Last night after the game I said on Twitter that the Jazz have been saved two games in a row by grace. A few people were mad about that. It’s easy to point at how the referees also slighted Utah in Portland as well or cite how much Bojan Bogdanovic works at his shot in practice to even have slot machine’s chance of making it. Those are true. Bad luck, talent, and preparation are always going to affect us. But to ignore how damn lucky Utah has been in the final two seconds of each game is like ignoring kid version Joseph Gordon-Levitt waving his arms like an angel just seconds before every spectacular play in the Angels’ outfield.

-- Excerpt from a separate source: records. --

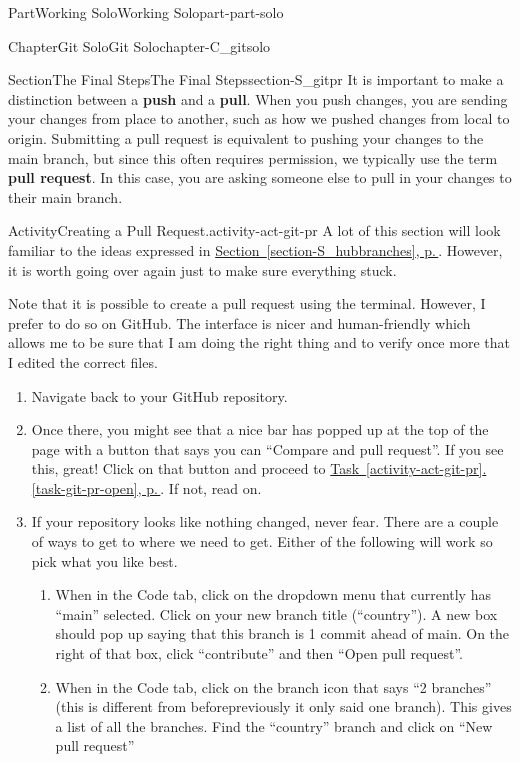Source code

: \documentclass[twoside,10pt,]{book}
\newcommand{\xreffont}{\relax}
\newcommand{\terminology}[1]{\textbf{#1}}
\begin{document}
\begin{partptx}{Part}{Working Solo}{}{Working Solo}{}{}{part-part-solo}
\begin{chapterptx}{Chapter}{Git Solo}{}{Git Solo}{}{}{chapter-C_gitsolo}
\begin{sectionptx}{Section}{The Final Steps}{}{The Final Steps}{}{}{section-S_gitpr}
It is important to make a distinction between a \terminology{push} and a \terminology{pull}. When you push changes, you are sending your changes from place to another, such as how we pushed changes from local to origin. Submitting a pull request is equivalent to pushing your changes to the main branch, but since this often requires permission, we typically use the term \terminology{pull request}. In this case, you are asking someone else to pull in your changes to their main branch.%
\begin{activity}{Activity}{Creating a Pull Request.}{activity-act-git-pr}%
%
A lot of this section will look familiar to the ideas expressed in \hyperref[section-S_hubbranches]{Section~{\xreffont\ref{section-S_hubbranches}}, p.\,\pageref{section-S_hubbranches}}. However, it is worth going over again just to make sure everything stuck.%
\par
Note that it is possible to create a pull request using the terminal. However, I prefer to do so on GitHub. The interface is nicer and human-friendly which allows me to be sure that I am doing the right thing and to verify once more that I edited the correct files.%
\begin{enumerate}[font=\bfseries,label=(\alph*),ref=\alph*]%
\item{}Navigate back to your GitHub repository.%
\item{}Once there, you might see that a nice bar has popped up at the top of the page with a button that says you can ``Compare and pull request''. If you see this, great! Click on that button and proceed to \hyperref[task-git-pr-open]{Task~{\xreffont\ref{activity-act-git-pr}}.{\xreffont\ref{task-git-pr-open}}, p.\,\pageref{task-git-pr-open}}. If not, read on.%
\item\label{task-git-pr-create}If your repository looks like nothing changed, never fear. There are a couple of ways to get to where we need to get. Either of the following will work so pick what you like best.%
\begin{enumerate}
\item{}When in the Code tab, click on the dropdown menu that currently has ``main'' selected. Click on your new branch title (``country''). A new box should pop up saying that this branch is 1 commit ahead of main. On the right of that box, click ``contribute'' and then ``Open pull request''.%
\item{}When in the Code tab, click on the branch icon that says ``2 branches'' (this is different from before\textellipsis{}previously it only said one branch). This gives a list of all the branches. Find the ``country'' branch and click on ``New pull request''%

\end{enumerate}
\end{enumerate}
\end{activity}
\end{sectionptx}
\end{chapterptx}
\end{partptx}
\end{document}
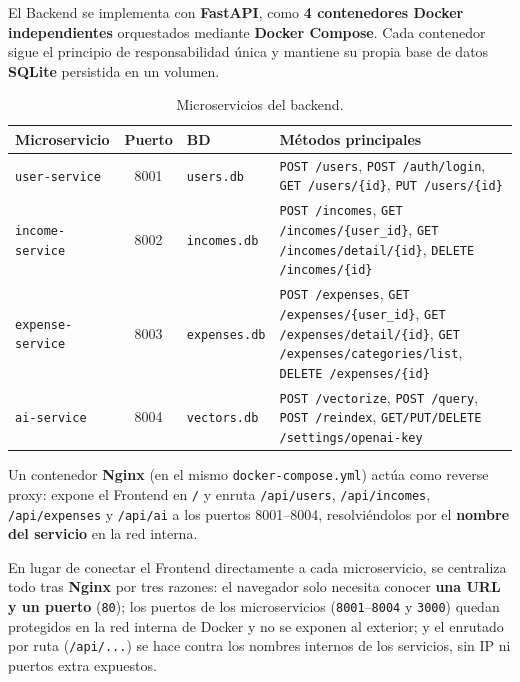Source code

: \documentclass[12pt,letterpaper]{article}
\begin{document}
El Backend se implementa con \textbf{FastAPI}, como \textbf{4 contenedores Docker
independientes} orquestados mediante \textbf{Docker Compose}. Cada contenedor sigue el
principio de responsabilidad \'unica y mantiene su propia base de datos
\textbf{SQLite} persistida en un volumen.

\begin{table}[H]
\centering
\small
\begin{tabular}{l c l p{6.2cm}}
\toprule
\textbf{Microservicio} & \textbf{Puerto} & \textbf{BD} & \textbf{M\'etodos principales} \\
\midrule
\texttt{user-service} & 8001 & \texttt{users.db} & \texttt{POST /users}, \texttt{POST /auth/login}, \texttt{GET /users/\{id\}}, \texttt{PUT /users/\{id\}} \\
\texttt{income-service} & 8002 & \texttt{incomes.db} & \texttt{POST /incomes}, \texttt{GET /incomes/\{user\_id\}}, \texttt{GET /incomes/detail/\{id\}}, \texttt{DELETE /incomes/\{id\}} \\
\texttt{expense-service} & 8003 & \texttt{expenses.db} & \texttt{POST /expenses}, \texttt{GET /expenses/\{user\_id\}}, \texttt{GET /expenses/detail/\{id\}}, \texttt{GET /expenses/categories/list}, \texttt{DELETE /expenses/\{id\}} \\
\texttt{ai-service} & 8004 & \texttt{vectors.db} & \texttt{POST /vectorize}, \texttt{POST /query}, \texttt{POST /reindex}, \texttt{GET/PUT/DELETE /settings/openai-key} \\
\bottomrule
\end{tabular}
\caption{Microservicios del backend.}
\end{table}

Un contenedor \textbf{Nginx} (en el mismo \texttt{docker-compose.yml}) act\'ua como
reverse proxy: expone el Frontend en \texttt{/} y enruta \texttt{/api/users},
\texttt{/api/incomes}, \texttt{/api/expenses} y \texttt{/api/ai} a los puertos
8001--8004, resolvi\'endolos por el \textbf{nombre del servicio} en la red interna.

En lugar de conectar el Frontend directamente a cada microservicio, se centraliza todo tras
\textbf{Nginx} por tres razones: el navegador solo necesita conocer \textbf{una URL y un
puerto} (\texttt{80}); los puertos de los microservicios (\texttt{8001}--\texttt{8004} y
\texttt{3000}) quedan protegidos en la red interna de Docker y no se exponen al exterior; y
el enrutado por ruta (\texttt{/api/...}) se hace contra los nombres internos de los
servicios, sin IP ni puertos extra expuestos.
\end{document}
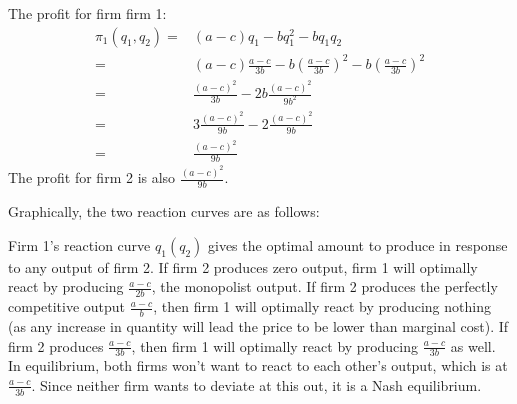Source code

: \documentclass{article}
\begin{document}
The profit for firm firm 1:
\begin{align*}
  \pi_1\left( q_1,q_2 \right)=&\left( a-c \right)q_1-bq_1^2 - bq_1q_2 \\
  =&\left( a-c \right)\frac{a-c}{3b} - b\left( \frac{a-c}{3b} \right)^2 - b\left( \frac{a-c}{3b} \right)^2 \\
  =& \frac{\left( a-c \right)^2}{3b}-2b\frac{\left( a-c \right)^2}{9b^2} \\
  =& 3\frac{\left( a-c \right)^2}{9b}-2\frac{\left( a-c \right)^2}{9b} \\
  =& \frac{\left( a-c \right)^2}{9b}
\end{align*}
The profit for firm 2 is also $\frac{\left( a-c \right)^2}{9b}$.

Graphically, the two reaction curves are as follows:
\begin{center}
\end{center}
Firm 1's reaction curve $q_1\left( q_2 \right)$ gives the optimal amount to produce in response to any output of firm 2. If firm 2 produces zero output, firm 1 will optimally react by producing $\frac{a-c}{2b}$, the monopolist output. If firm 2 produces the perfectly competitive output $\frac{a-c}{b}$, then firm 1 will optimally react by producing nothing (as any increase in quantity will lead the price to be lower than marginal cost). If firm 2 produces $\frac{a-c}{3b}$, then firm 1 will optimally react by producing $\frac{a-c}{3b}$ as well. In equilibrium, both firms won't want to react to each other's output, which is at $\frac{a-c}{3b}$. Since neither firm wants to deviate at this out, it is a Nash equilibrium.
\end{document}
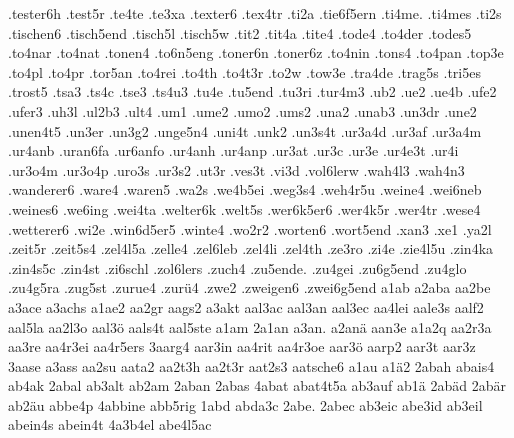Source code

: {    .tester6h
    .test5r
    .te4te
    .te3xa
    .texter6
    .tex4tr
    .ti2a
    .tie6f5ern
    .ti4me.
    .ti4mes
    .ti2s
    .tischen6
    .tisch5end
    .tisch5l
    .tisch5w
    .tit2
    .tit4a
    .tite4
    .tode4
    .to4der
    .todes5
    .to4nar
    .to4nat
    .tonen4
    .to6n5eng
    .toner6n
    .toner6z
    .to4nin
    .tons4
    .to4pan
    .top3e
    .to4pl
    .to4pr
    .tor5an
    .to4rei
    .to4th
    .to4t3r
    .to2w
    .tow3e
    .tra4de
    .trag5s
    .tri5es
    .trost5
    .tsa3
    .ts4c
    .tse3
    .ts4u3
    .tu4e
    .tu5end
    .tu3ri
    .tur4m3
    .ub2
    .ue2
    .ue4b
    .ufe2
    .ufer3
    .uh3l
    .ul2b3
    .ult4
    .um1
    .ume2
    .umo2
    .ums2
    .una2
    .unab3
    .un3dr
    .une2
    .unen4t5
    .un3er
    .un3g2
    .unge5n4
    .uni4t
    .unk2
    .un3s4t
    .ur3a4d
    .ur3af
    .ur3a4m
    .ur4anb
    .uran6fa
    .ur6anfo
    .ur4anh
    .ur4anp
    .ur3at
    .ur3c
    .ur3e
    .ur4e3t
    .ur4i
    .ur3o4m
    .ur3o4p
    .uro3s
    .ur3s2
    .ut3r
    .ves3t
    .vi3d
    .vol6lerw
    .wah4l3
    .wah4n3
    .wanderer6
    .ware4
    .waren5
    .wa2s
    .we4b5ei
    .weg3s4
    .weh4r5u
    .weine4
    .wei6neb
    .weines6
    .we6ing
    .wei4ta
    .welter6k
    .welt5s
    .wer6k5er6
    .wer4k5r
    .wer4tr
    .wese4
    .wetterer6
    .wi2e
    .win6d5er5
    .winte4
    .wo2r2
    .worten6
    .wort5end
    .xan3
    .xe1
    .ya2l
    .zeit5r
    .zeit5s4
    .zel4l5a
    .zelle4
    .zel6leb
    .zel4li
    .zel4th
    .ze3ro
    .zi4e
    .zie4l5u
    .zin4ka
    .zin4s5c
    .zin4st
    .zi6schl
    .zol6lers
    .zuch4
    .zu5ende.
    .zu4gei
    .zu6g5end
    .zu4glo
    .zu4g5ra
    .zug5st
    .zurue4
    .zurü4
    .zwe2
    .zweigen6
    .zwei6g5end
    a1ab
    a2aba
    aa2be
    a3ace
    a3achs
    a1ae2
    aa2gr
    aags2
    a3akt
    aal3ac
    aal3an
    aal3ec
    aa4lei
    aale3s
    aalf2
    aal5la
    aa2l3o
    aal3ö
    aals4t
    aal5ste
    a1am
    2a1an
    a3an.
    a2anä
    aan3e
    a1a2q
    aa2r3a
    aa3re
    aa4r3ei
    aa4r5ers
    3aarg4
    aar3in
    aa4rit
    aa4r3oe
    aar3ö
    aarp2
    aar3t
    aar3z
    3aase
    a3ass
    aa2su
    aata2
    aa2t3h
    aa2t3r
    aat2s3
    aatsche6
    a1au
    a1ä2
    2abah
    abais4
    ab4ak
    2abal
    ab3alt
    ab2am
    2aban
    2abas
    4abat
    abat4t5a
    ab3auf
    ab1ä
    2abäd
    2abär
    ab2äu
    abbe4p
    4abbine
    abb5rig
    1abd
    abda3c
    2abe.
    2abec
    ab3eic
    abe3id
    ab3eil
    abein4s
    abein4t
    4a3b4el
    abe4l5ac
}
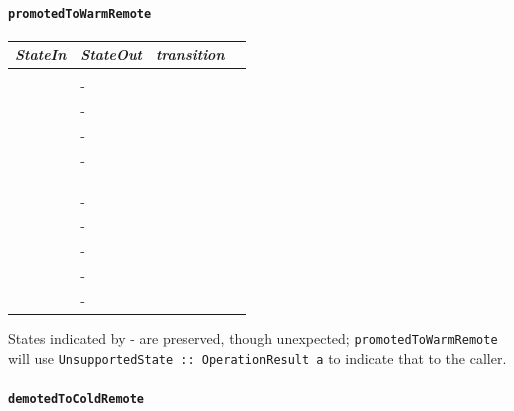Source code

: \paragraph{\texttt{promotedToWarmRemote}}
\begin{center}
  \footnotesize
  \begin{tabular}[h]{llll}
    \textit{StateIn}         & \textit{StateOut} & \textit{transition} \\\hline\\[2pt]
    \InitialState{}          & - & \\[8pt]
    \ReservedOutboundState{} & - & \\[8pt]
    \UnnegotiatedStateAny{}  & - & \\[8pt]
    \OutboundStateUni{}      & - & \\[8pt]
    \OutboundStateDup{}      & \DuplexState{} & \PromotedToWarmDupRem{} \\[8pt]
    \InboundIdleStateUni{}   & \InboundStateUni{} & \AwakeUniRem{} \\[8pt]
    \InboundIdleStateDup{}   & \InboundStateDup{} & \AwakeDupRem{} \\[8pt]
    \InboundStateUni{}       & - & \\[8pt]
    \InboundStateDup{}       & - & \\[8pt]
    \DuplexState{}           & - & \\[8pt]
    \TerminatingState{}      & - & \\[8pt]
    \TerminatedState{}       & - & \\[8pt]
  \end{tabular}
\end{center}
States indicated by - are preserved, though unexpected;
\texttt{promotedToWarmRemote} will use \texttt{UnsupportedState ::
OperationResult a} to indicate that to the caller.


\paragraph{\texttt{demotedToColdRemote}}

Not everything is in 100% control of either team and that’s what makes sports so damn fun. The Utah Jazz’s last two final second miracles are exactly the type of thing they needed to get themselves out of a funk. They were in their own way during the losing streak, making terrible self-forced errors, and each loss seemed to build onto the pressure and stress of the next big moment. They became their worst enemy and were in danger of creating the self-speak of not being as good as what they’re capable of being. Sometimes people can work their way out of those situations by their own talent and abilities regardless of the luck thrown their way. Other times you need an act of God.

That’s where the term Deus Ex Machina comes from. Greek plays would put a hero through such enormous tragedies, hardships, and terrible luck that the protagonist—no matter what his skills, abilities, social stature, fame, and money—could never redeem themselves. Their bad luck had set the course, they were bound by fate. UNLESS, the gods intervened. So a god would be lowered from the heavens by the machine—hence, Deus Ex Machina—onto the stage and they would lift the protagonist from their fate. It was by the grace of the gods.

Twice now, the Jazz have been lifted up by the god from the machine to escape their impending doom. As they play two more difficult games before the NBA All-Star Break, let’s hope our heroes can take advantage of their past luck and not need the basketball gods to return back to the court to save them again. It’s now up to Utah to make their own machine and churn out some of their own luck moving forward.